Please give again exactly the lines from the top of the material through the line with "add Connect page"; omit each picture.

Data provided: Begin

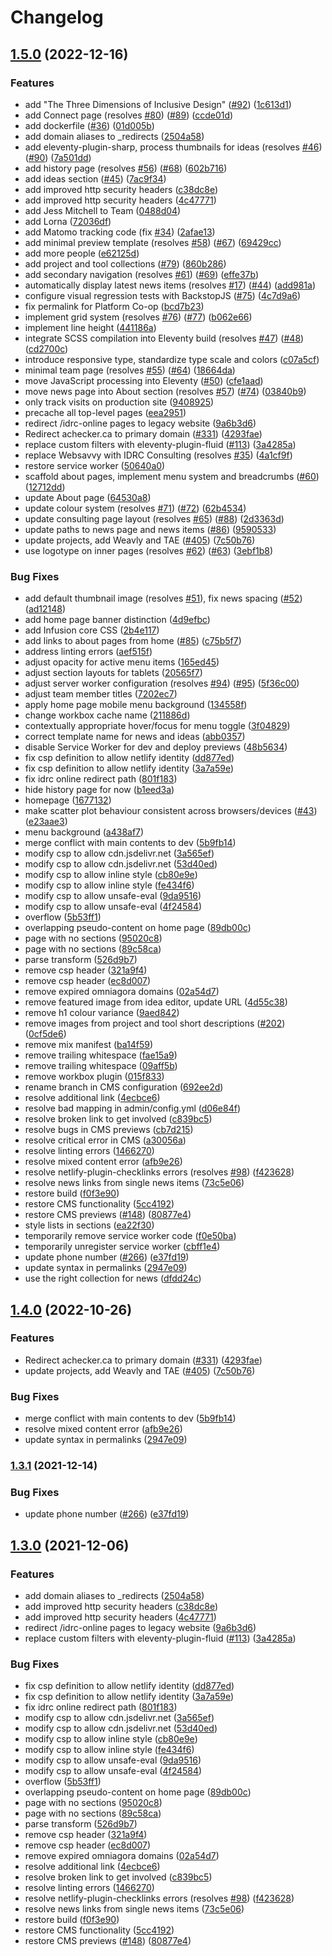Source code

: # Changelog

## [1.5.0](https://github.com/cindyli/idrc/compare/v1.4.0...v1.5.0) (2022-12-16)


### Features

* add "The Three Dimensions of Inclusive Design" ([#92](https://github.com/cindyli/idrc/issues/92)) ([1c613d1](https://github.com/cindyli/idrc/commit/1c613d11a2d1bb99f46bb43a94fa4320448f934b))
* add Connect page (resolves [#80](https://github.com/cindyli/idrc/issues/80)) ([#89](https://github.com/cindyli/idrc/issues/89)) ([ccde01d](https://github.com/cindyli/idrc/commit/ccde01d1909443cb80802e7990b747ddf8868dd2))
* add dockerfile ([#36](https://github.com/cindyli/idrc/issues/36)) ([01d005b](https://github.com/cindyli/idrc/commit/01d005b0483e5f7654c291bfbf508a5a2de46248))
* add domain aliases to _redirects ([2504a58](https://github.com/cindyli/idrc/commit/2504a582e7bfb93f4074991659ec81f37190775e))
* add eleventy-plugin-sharp, process thumbnails for ideas (resolves [#46](https://github.com/cindyli/idrc/issues/46)) ([#90](https://github.com/cindyli/idrc/issues/90)) ([7a501dd](https://github.com/cindyli/idrc/commit/7a501dd4513e6b5ce45f7c78700b56a8542c5c95))
* add history page (resolves [#56](https://github.com/cindyli/idrc/issues/56)) ([#68](https://github.com/cindyli/idrc/issues/68)) ([602b716](https://github.com/cindyli/idrc/commit/602b716e23718d3803c6ff64969b3ab0cbbb55f8))
* add ideas section ([#45](https://github.com/cindyli/idrc/issues/45)) ([7ac9f34](https://github.com/cindyli/idrc/commit/7ac9f340be3b8f96a03d62c1b5c0c5c7c2e8cb4c))
* add improved http security headers ([c38dc8e](https://github.com/cindyli/idrc/commit/c38dc8eb5a932bda2ef6fd8658ceb865ace4c9db))
* add improved http security headers ([4c47771](https://github.com/cindyli/idrc/commit/4c477716d0455fd03047720f082f3fed0ca3a1d6))
* add Jess Mitchell to Team ([0488d04](https://github.com/cindyli/idrc/commit/0488d04db56d751bdb83b057f9f573fee6cf8c9c))
* add Lorna ([72036df](https://github.com/cindyli/idrc/commit/72036df934ce41eb69e6fbd0a33895773e37236e))
* add Matomo tracking code (fix [#34](https://github.com/cindyli/idrc/issues/34)) ([2afae13](https://github.com/cindyli/idrc/commit/2afae138cb81229195b119b48b067b05168928a6))
* add minimal preview template (resolves [#58](https://github.com/cindyli/idrc/issues/58)) ([#67](https://github.com/cindyli/idrc/issues/67)) ([69429cc](https://github.com/cindyli/idrc/commit/69429cc25bd3b428b5c9dafdc1f27bfb82525db6))
* add more people ([e62125d](https://github.com/cindyli/idrc/commit/e62125d1a534b865170d7ee0a71608c4d9e63705))
* add project and tool collections ([#79](https://github.com/cindyli/idrc/issues/79)) ([860b286](https://github.com/cindyli/idrc/commit/860b2865be94159676834d7a95d909411efc913d))
* add secondary navigation (resolves [#61](https://github.com/cindyli/idrc/issues/61)) ([#69](https://github.com/cindyli/idrc/issues/69)) ([effe37b](https://github.com/cindyli/idrc/commit/effe37b5b1dfbc4cd35eb9375cc56f9c253b8752))
* automatically display latest news items (resolves [#17](https://github.com/cindyli/idrc/issues/17)) ([#44](https://github.com/cindyli/idrc/issues/44)) ([add981a](https://github.com/cindyli/idrc/commit/add981a393b7fc0a61053f1b6ea392bc59b20857))
* configure visual regression tests with BackstopJS ([#75](https://github.com/cindyli/idrc/issues/75)) ([4c7d9a6](https://github.com/cindyli/idrc/commit/4c7d9a6716fad1f54f30e3d25c2943fbfaad69ba))
* fix permalink for Platform Co-op ([bcd7b23](https://github.com/cindyli/idrc/commit/bcd7b23e863deae86d883138cd20c20f7462e106))
* implement grid system (resolves [#76](https://github.com/cindyli/idrc/issues/76)) ([#77](https://github.com/cindyli/idrc/issues/77)) ([b062e66](https://github.com/cindyli/idrc/commit/b062e66a04066461fc2abfa94b42a8561ad2b1e5))
* implement line height ([441186a](https://github.com/cindyli/idrc/commit/441186a909883ac94d49b37d9bafbc08339b7f8a))
* integrate SCSS compilation into Eleventy build (resolves [#47](https://github.com/cindyli/idrc/issues/47)) ([#48](https://github.com/cindyli/idrc/issues/48)) ([cd2700c](https://github.com/cindyli/idrc/commit/cd2700c12b2994cdeadb2d51f69b1f1bfec4c9f7))
* introduce responsive type, standardize type scale and colors ([c07a5cf](https://github.com/cindyli/idrc/commit/c07a5cf9ebaa6b967c31caa759f5c1dc711db854))
* minimal team page (resolves [#55](https://github.com/cindyli/idrc/issues/55)) ([#64](https://github.com/cindyli/idrc/issues/64)) ([18664da](https://github.com/cindyli/idrc/commit/18664da6270fc66540914faec3a834544af62892))
* move JavaScript processing into Eleventy ([#50](https://github.com/cindyli/idrc/issues/50)) ([cfe1aad](https://github.com/cindyli/idrc/commit/cfe1aad51918869c163a671aff004b06cde71ca4))
* move news page into About section (resolves [#57](https://github.com/cindyli/idrc/issues/57)) ([#74](https://github.com/cindyli/idrc/issues/74)) ([03840b9](https://github.com/cindyli/idrc/commit/03840b94fe847da85db66cad4ff4a9bfa718b1fe))
* only track visits on production site ([9408925](https://github.com/cindyli/idrc/commit/9408925d1fc61e19022806767b1e9df84d75b032))
* precache all top-level pages ([eea2951](https://github.com/cindyli/idrc/commit/eea2951e6939ffc03a655e1af7adb61be59a075d))
* redirect /idrc-online pages to legacy website ([9a6b3d6](https://github.com/cindyli/idrc/commit/9a6b3d67daf4c18c306c3324854c76e90e8d6ee9))
* Redirect achecker.ca to primary domain ([#331](https://github.com/cindyli/idrc/issues/331)) ([4293fae](https://github.com/cindyli/idrc/commit/4293fae1711467882ab85b234f70f706b213ce04))
* replace custom filters with eleventy-plugin-fluid ([#113](https://github.com/cindyli/idrc/issues/113)) ([3a4285a](https://github.com/cindyli/idrc/commit/3a4285a214ea636c8f84a4e726eebf2b8142a740))
* replace Websavvy with IDRC Consulting (resolves [#35](https://github.com/cindyli/idrc/issues/35)) ([4a1cf9f](https://github.com/cindyli/idrc/commit/4a1cf9f936037d02a1909613cc9b2d38bc727cd5))
* restore service worker ([50640a0](https://github.com/cindyli/idrc/commit/50640a0a695c937501545a00166ac4b74da0d549))
* scaffold about pages, implement menu system and breadcrumbs ([#60](https://github.com/cindyli/idrc/issues/60)) ([12712dd](https://github.com/cindyli/idrc/commit/12712dd9d6cefd6b89f48b7db5c775d2caaa51e7))
* update About page ([64530a8](https://github.com/cindyli/idrc/commit/64530a85a233d015d7481bc616ca23ed11f9cb9e))
* update colour system (resolves [#71](https://github.com/cindyli/idrc/issues/71)) ([#72](https://github.com/cindyli/idrc/issues/72)) ([62b4534](https://github.com/cindyli/idrc/commit/62b453492a8e3921a6b7c75387bd1c9f63d4bd75))
* update consulting page layout (resolves [#65](https://github.com/cindyli/idrc/issues/65)) ([#88](https://github.com/cindyli/idrc/issues/88)) ([2d3363d](https://github.com/cindyli/idrc/commit/2d3363d6175110f5d63170673a7e2fdd8a7c1068))
* update paths to news page and news items ([#86](https://github.com/cindyli/idrc/issues/86)) ([9590533](https://github.com/cindyli/idrc/commit/959053376f66d2dcbc8b043a8beffb94738c17c2))
* update projects, add Weavly and TAE ([#405](https://github.com/cindyli/idrc/issues/405)) ([7c50b76](https://github.com/cindyli/idrc/commit/7c50b76fac6aa468d15222b5ab79113ae1b29393))
* use logotype on inner pages (resolves [#62](https://github.com/cindyli/idrc/issues/62)) ([#63](https://github.com/cindyli/idrc/issues/63)) ([3ebf1b8](https://github.com/cindyli/idrc/commit/3ebf1b809c6a33a5bd2322377354884865083d7f))


### Bug Fixes

* add default thumbnail image (resolves [#51](https://github.com/cindyli/idrc/issues/51)), fix news spacing ([#52](https://github.com/cindyli/idrc/issues/52)) ([ad12148](https://github.com/cindyli/idrc/commit/ad1214889715671caaaaf97c103e667d79e0ed7f))
* add home page banner distinction ([4d9efbc](https://github.com/cindyli/idrc/commit/4d9efbca830354c71740cd298f623811328c6abc))
* add Infusion core CSS ([2b4e117](https://github.com/cindyli/idrc/commit/2b4e1171fb21b9fc3d2cef968d440b22ad9b5771))
* add links to about pages from home ([#85](https://github.com/cindyli/idrc/issues/85)) ([c75b5f7](https://github.com/cindyli/idrc/commit/c75b5f70fc593c4a38d31e2fc0e2294965e0545f))
* address linting errors ([aef515f](https://github.com/cindyli/idrc/commit/aef515fdec084b68979e372fea92e8786383e1bf))
* adjust opacity for active menu items ([165ed45](https://github.com/cindyli/idrc/commit/165ed45b2eba44e0f87559bb00a742ee6ec17937))
* adjust section layouts for tablets ([20565f7](https://github.com/cindyli/idrc/commit/20565f755366a8473ee47a6602a7b387b5505ba6))
* adjust server worker configuration (resolves [#94](https://github.com/cindyli/idrc/issues/94)) ([#95](https://github.com/cindyli/idrc/issues/95)) ([5f36c00](https://github.com/cindyli/idrc/commit/5f36c00fb3a85b7feb284707faec72c4708f977b))
* adjust team member titles ([7202ec7](https://github.com/cindyli/idrc/commit/7202ec7e4de5db96320f45ef086cfeea2bdc7c67))
* apply home page mobile menu background ([134558f](https://github.com/cindyli/idrc/commit/134558f51f7ae0de638218d7a1b7375e3abfbd16))
* change workbox cache name ([211886d](https://github.com/cindyli/idrc/commit/211886de3ec9292ef8925ae5376cf5dcd19ab7ce))
* contextually appropriate hover/focus for menu toggle ([3f04829](https://github.com/cindyli/idrc/commit/3f04829cf64f9e2a81aa0003fd31ee81ed63a528))
* correct template name for news and ideas ([abb0357](https://github.com/cindyli/idrc/commit/abb0357b45a47e7421d9590ff4d5e4ec084226ef))
* disable Service Worker for dev and deploy previews ([48b5634](https://github.com/cindyli/idrc/commit/48b5634b247007a987d8a4d128e73291092aea46))
* fix csp definition to allow netlify identity ([dd877ed](https://github.com/cindyli/idrc/commit/dd877ed5d32f42560e398e3195cbae4ec58704e1))
* fix csp definition to allow netlify identity ([3a7a59e](https://github.com/cindyli/idrc/commit/3a7a59ed3e8fcc45218b5951e4906d988d1c84ca))
* fix idrc online redirect path ([801f183](https://github.com/cindyli/idrc/commit/801f18370e96ce2b74a24fe6df5a2076d6122209))
* hide history page for now ([b1eed3a](https://github.com/cindyli/idrc/commit/b1eed3a811485b41b0b56e0bf0a8f26f808fe81d))
* homepage ([1677132](https://github.com/cindyli/idrc/commit/167713266009353b59731286e3cd825c06ae7d75))
* make scatter plot behaviour consistent across browsers/devices ([#43](https://github.com/cindyli/idrc/issues/43)) ([e23aae3](https://github.com/cindyli/idrc/commit/e23aae325f03c540ee762721cfe8be67fe1cda65))
* menu background ([a438af7](https://github.com/cindyli/idrc/commit/a438af7a54b849c5e25e57541736df25ab396ca4))
* merge conflict with main contents to dev ([5b9fb14](https://github.com/cindyli/idrc/commit/5b9fb14a587e5e54fbe9c9738e8a83cb86e987b4))
* modify csp to allow cdn.jsdelivr.net ([3a565ef](https://github.com/cindyli/idrc/commit/3a565efe98da97d1da590030bd111d4beb55a1fa))
* modify csp to allow cdn.jsdelivr.net ([53d40ed](https://github.com/cindyli/idrc/commit/53d40edfa1420741902e4be8ade200b554f06e03))
* modify csp to allow inline style ([cb80e9e](https://github.com/cindyli/idrc/commit/cb80e9ea4eb3797d034abea8083bcfe9f6aca089))
* modify csp to allow inline style ([fe434f6](https://github.com/cindyli/idrc/commit/fe434f66aadd6c4efe50181bbe08231511300c55))
* modify csp to allow unsafe-eval ([9da9516](https://github.com/cindyli/idrc/commit/9da9516e8c9247467eb8d3c47ed7c1fc3d9475b6))
* modify csp to allow unsafe-eval ([4f24584](https://github.com/cindyli/idrc/commit/4f24584425d8c58808eb708bcf0447cf7fece226))
* overflow ([5b53ff1](https://github.com/cindyli/idrc/commit/5b53ff1f37b998d01290d79ad49d9085bf58d218))
* overlapping pseudo-content on home page ([89db00c](https://github.com/cindyli/idrc/commit/89db00c714da406e9de72b22e19c24c69e2b8df8))
* page with no sections ([95020c8](https://github.com/cindyli/idrc/commit/95020c84b8178c75b59ca44e6d57e8c4af0e4265))
* page with no sections ([89c58ca](https://github.com/cindyli/idrc/commit/89c58cacf8688c5c83cc9608aef4a9a3c337989e))
* parse transform ([526d9b7](https://github.com/cindyli/idrc/commit/526d9b773ef7efb49364a2328da6b422c8f6541b))
* remove csp header ([321a9f4](https://github.com/cindyli/idrc/commit/321a9f4627897c9f100493f3fb40d66aac083d34))
* remove csp header ([ec8d007](https://github.com/cindyli/idrc/commit/ec8d007df8211eeb2050c9f13fd54ff832626a46))
* remove expired omniagora domains ([02a54d7](https://github.com/cindyli/idrc/commit/02a54d7d0c7fe287504c538b42e3efc15701d07e))
* remove featured image from idea editor, update URL ([4d55c38](https://github.com/cindyli/idrc/commit/4d55c38165ff44d520650d939bfd04b46617530a))
* remove h1 colour variance ([9aed842](https://github.com/cindyli/idrc/commit/9aed8422d290cebb1ce3a3d3d5a05e6a11b9b1d5))
* remove images from project and tool short descriptions ([#202](https://github.com/cindyli/idrc/issues/202)) ([0cf5de6](https://github.com/cindyli/idrc/commit/0cf5de6ffbf9fa2be8c5b0c8f78cd1d2c155b7ef))
* remove mix manifest ([ba14f59](https://github.com/cindyli/idrc/commit/ba14f591a111817555ad056f75b9abbedd03bb08))
* remove trailing whitespace ([fae15a9](https://github.com/cindyli/idrc/commit/fae15a944aaa6d6a8e1b4160be12a26430b0dd3a))
* remove trailing whitespace ([09aff5b](https://github.com/cindyli/idrc/commit/09aff5ba0cedd60e51c0b9941a35b3b20fae2107))
* remove workbox plugin ([015f833](https://github.com/cindyli/idrc/commit/015f8331822683b83a98a0af92bd5680187c3de9))
* rename branch in CMS configuration ([692ee2d](https://github.com/cindyli/idrc/commit/692ee2da00b76521543962f48817215e4b9e981d))
* resolve additional link ([4ecbce6](https://github.com/cindyli/idrc/commit/4ecbce6b8224f51fe518ec4d019f7363208b1a37))
* resolve bad mapping in admin/config.yml ([d06e84f](https://github.com/cindyli/idrc/commit/d06e84f5a35ea0c2c69fce9b77b7a521428b53e7))
* resolve broken link to get involved ([c839bc5](https://github.com/cindyli/idrc/commit/c839bc5b282f96acef0fd49afc881697ae922288))
* resolve bugs in CMS previews ([cb7d215](https://github.com/cindyli/idrc/commit/cb7d2158af41f7648b70f4cc548a7cbc15a6c63e))
* resolve critical error in CMS ([a30056a](https://github.com/cindyli/idrc/commit/a30056a4f2b0ebe847984081b21bca27b8e1a866))
* resolve linting errors ([1466270](https://github.com/cindyli/idrc/commit/146627058cdc06fff4980b58c86b9aac7069da7a))
* resolve mixed content error ([afb9e26](https://github.com/cindyli/idrc/commit/afb9e2695c0cbaa32514688a86aedde5a13b6374))
* resolve netlify-plugin-checklinks errors (resolves [#98](https://github.com/cindyli/idrc/issues/98)) ([f423628](https://github.com/cindyli/idrc/commit/f423628b498b5bccc61c8950b7682b248c96d681))
* resolve news links from single news items ([73c5e06](https://github.com/cindyli/idrc/commit/73c5e065f3795b067f85153908217c7f797d0336))
* restore build ([f0f3e90](https://github.com/cindyli/idrc/commit/f0f3e90e44b9a391183310154da408fccaec3920))
* restore CMS functionality ([5cc4192](https://github.com/cindyli/idrc/commit/5cc4192e54480f50fcf891982e2320df104b3a13))
* restore CMS previews ([#148](https://github.com/cindyli/idrc/issues/148)) ([80877e4](https://github.com/cindyli/idrc/commit/80877e4bd024dab5cacb4e4a696b87c2a07ade11))
* style lists in sections ([ea22f30](https://github.com/cindyli/idrc/commit/ea22f30ded010a11c429677d13decea50b82dff1))
* temporarily remove service worker code ([f0e50ba](https://github.com/cindyli/idrc/commit/f0e50ba53b83f2ca49c13705168c212f3c975392))
* temporarily unregister service worker ([cbff1e4](https://github.com/cindyli/idrc/commit/cbff1e48785edb2460ab176b3a528bc77ecb9d00))
* update phone number ([#266](https://github.com/cindyli/idrc/issues/266)) ([e37fd19](https://github.com/cindyli/idrc/commit/e37fd19fd2c65baf85c6ccd60a9e2e5ccf56db41))
* update syntax in permalinks ([2947e09](https://github.com/cindyli/idrc/commit/2947e0974b04df2937ba8c3cb63ca4ee8964fa7a))
* use the right collection for news ([dfdd24c](https://github.com/cindyli/idrc/commit/dfdd24c269d84d47c207515b6c86224c92e6a5d5))

## [1.4.0](https://github.com/inclusive-design/idrc/compare/v1.3.1...v1.4.0) (2022-10-26)


### Features

* Redirect achecker.ca to primary domain ([#331](https://github.com/inclusive-design/idrc/issues/331)) ([4293fae](https://github.com/inclusive-design/idrc/commit/4293fae1711467882ab85b234f70f706b213ce04))
* update projects, add Weavly and TAE ([#405](https://github.com/inclusive-design/idrc/issues/405)) ([7c50b76](https://github.com/inclusive-design/idrc/commit/7c50b76fac6aa468d15222b5ab79113ae1b29393))


### Bug Fixes

* merge conflict with main contents to dev ([5b9fb14](https://github.com/inclusive-design/idrc/commit/5b9fb14a587e5e54fbe9c9738e8a83cb86e987b4))
* resolve mixed content error ([afb9e26](https://github.com/inclusive-design/idrc/commit/afb9e2695c0cbaa32514688a86aedde5a13b6374))
* update syntax in permalinks ([2947e09](https://github.com/inclusive-design/idrc/commit/2947e0974b04df2937ba8c3cb63ca4ee8964fa7a))

### [1.3.1](https://www.github.com/inclusive-design/idrc/compare/v1.3.0...v1.3.1) (2021-12-14)


### Bug Fixes

* update phone number ([#266](https://www.github.com/inclusive-design/idrc/issues/266)) ([e37fd19](https://www.github.com/inclusive-design/idrc/commit/e37fd19fd2c65baf85c6ccd60a9e2e5ccf56db41))

## [1.3.0](https://www.github.com/inclusive-design/idrc/compare/v1.2.3...v1.3.0) (2021-12-06)


### Features

* add domain aliases to _redirects ([2504a58](https://www.github.com/inclusive-design/idrc/commit/2504a582e7bfb93f4074991659ec81f37190775e))
* add improved http security headers ([c38dc8e](https://www.github.com/inclusive-design/idrc/commit/c38dc8eb5a932bda2ef6fd8658ceb865ace4c9db))
* add improved http security headers ([4c47771](https://www.github.com/inclusive-design/idrc/commit/4c477716d0455fd03047720f082f3fed0ca3a1d6))
* redirect /idrc-online pages to legacy website ([9a6b3d6](https://www.github.com/inclusive-design/idrc/commit/9a6b3d67daf4c18c306c3324854c76e90e8d6ee9))
* replace custom filters with eleventy-plugin-fluid ([#113](https://www.github.com/inclusive-design/idrc/issues/113)) ([3a4285a](https://www.github.com/inclusive-design/idrc/commit/3a4285a214ea636c8f84a4e726eebf2b8142a740))


### Bug Fixes

* fix csp definition to allow netlify identity ([dd877ed](https://www.github.com/inclusive-design/idrc/commit/dd877ed5d32f42560e398e3195cbae4ec58704e1))
* fix csp definition to allow netlify identity ([3a7a59e](https://www.github.com/inclusive-design/idrc/commit/3a7a59ed3e8fcc45218b5951e4906d988d1c84ca))
* fix idrc online redirect path ([801f183](https://www.github.com/inclusive-design/idrc/commit/801f18370e96ce2b74a24fe6df5a2076d6122209))
* modify csp to allow cdn.jsdelivr.net ([3a565ef](https://www.github.com/inclusive-design/idrc/commit/3a565efe98da97d1da590030bd111d4beb55a1fa))
* modify csp to allow cdn.jsdelivr.net ([53d40ed](https://www.github.com/inclusive-design/idrc/commit/53d40edfa1420741902e4be8ade200b554f06e03))
* modify csp to allow inline style ([cb80e9e](https://www.github.com/inclusive-design/idrc/commit/cb80e9ea4eb3797d034abea8083bcfe9f6aca089))
* modify csp to allow inline style ([fe434f6](https://www.github.com/inclusive-design/idrc/commit/fe434f66aadd6c4efe50181bbe08231511300c55))
* modify csp to allow unsafe-eval ([9da9516](https://www.github.com/inclusive-design/idrc/commit/9da9516e8c9247467eb8d3c47ed7c1fc3d9475b6))
* modify csp to allow unsafe-eval ([4f24584](https://www.github.com/inclusive-design/idrc/commit/4f24584425d8c58808eb708bcf0447cf7fece226))
* overflow ([5b53ff1](https://www.github.com/inclusive-design/idrc/commit/5b53ff1f37b998d01290d79ad49d9085bf58d218))
* overlapping pseudo-content on home page ([89db00c](https://www.github.com/inclusive-design/idrc/commit/89db00c714da406e9de72b22e19c24c69e2b8df8))
* page with no sections ([95020c8](https://www.github.com/inclusive-design/idrc/commit/95020c84b8178c75b59ca44e6d57e8c4af0e4265))
* page with no sections ([89c58ca](https://www.github.com/inclusive-design/idrc/commit/89c58cacf8688c5c83cc9608aef4a9a3c337989e))
* parse transform ([526d9b7](https://www.github.com/inclusive-design/idrc/commit/526d9b773ef7efb49364a2328da6b422c8f6541b))
* remove csp header ([321a9f4](https://www.github.com/inclusive-design/idrc/commit/321a9f4627897c9f100493f3fb40d66aac083d34))
* remove csp header ([ec8d007](https://www.github.com/inclusive-design/idrc/commit/ec8d007df8211eeb2050c9f13fd54ff832626a46))
* remove expired omniagora domains ([02a54d7](https://www.github.com/inclusive-design/idrc/commit/02a54d7d0c7fe287504c538b42e3efc15701d07e))
* resolve additional link ([4ecbce6](https://www.github.com/inclusive-design/idrc/commit/4ecbce6b8224f51fe518ec4d019f7363208b1a37))
* resolve broken link to get involved ([c839bc5](https://www.github.com/inclusive-design/idrc/commit/c839bc5b282f96acef0fd49afc881697ae922288))
* resolve linting errors ([1466270](https://www.github.com/inclusive-design/idrc/commit/146627058cdc06fff4980b58c86b9aac7069da7a))
* resolve netlify-plugin-checklinks errors (resolves [#98](https://www.github.com/inclusive-design/idrc/issues/98)) ([f423628](https://www.github.com/inclusive-design/idrc/commit/f423628b498b5bccc61c8950b7682b248c96d681))
* resolve news links from single news items ([73c5e06](https://www.github.com/inclusive-design/idrc/commit/73c5e065f3795b067f85153908217c7f797d0336))
* restore build ([f0f3e90](https://www.github.com/inclusive-design/idrc/commit/f0f3e90e44b9a391183310154da408fccaec3920))
* restore CMS functionality ([5cc4192](https://www.github.com/inclusive-design/idrc/commit/5cc4192e54480f50fcf891982e2320df104b3a13))
* restore CMS previews ([#148](https://www.github.com/inclusive-design/idrc/issues/148)) ([80877e4](https://www.github.com/inclusive-design/idrc/commit/80877e4bd024dab5cacb4e4a696b87c2a07ade11))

Data provided: End

Exercise result ::
Source code

: # Changelog

## [1.5.0](https://github.com/cindyli/idrc/compare/v1.4.0...v1.5.0) (2022-12-16)


### Features

* add "The Three Dimensions of Inclusive Design" ([#92](https://github.com/cindyli/idrc/issues/92)) ([1c613d1](https://github.com/cindyli/idrc/commit/1c613d11a2d1bb99f46bb43a94fa4320448f934b))
* add Connect page (resolves [#80](https://github.com/cindyli/idrc/issues/80)) ([#89](https://github.com/cindyli/idrc/issues/89)) ([ccde01d](https://github.com/cindyli/idrc/commit/ccde01d1909443cb80802e7990b747ddf8868dd2))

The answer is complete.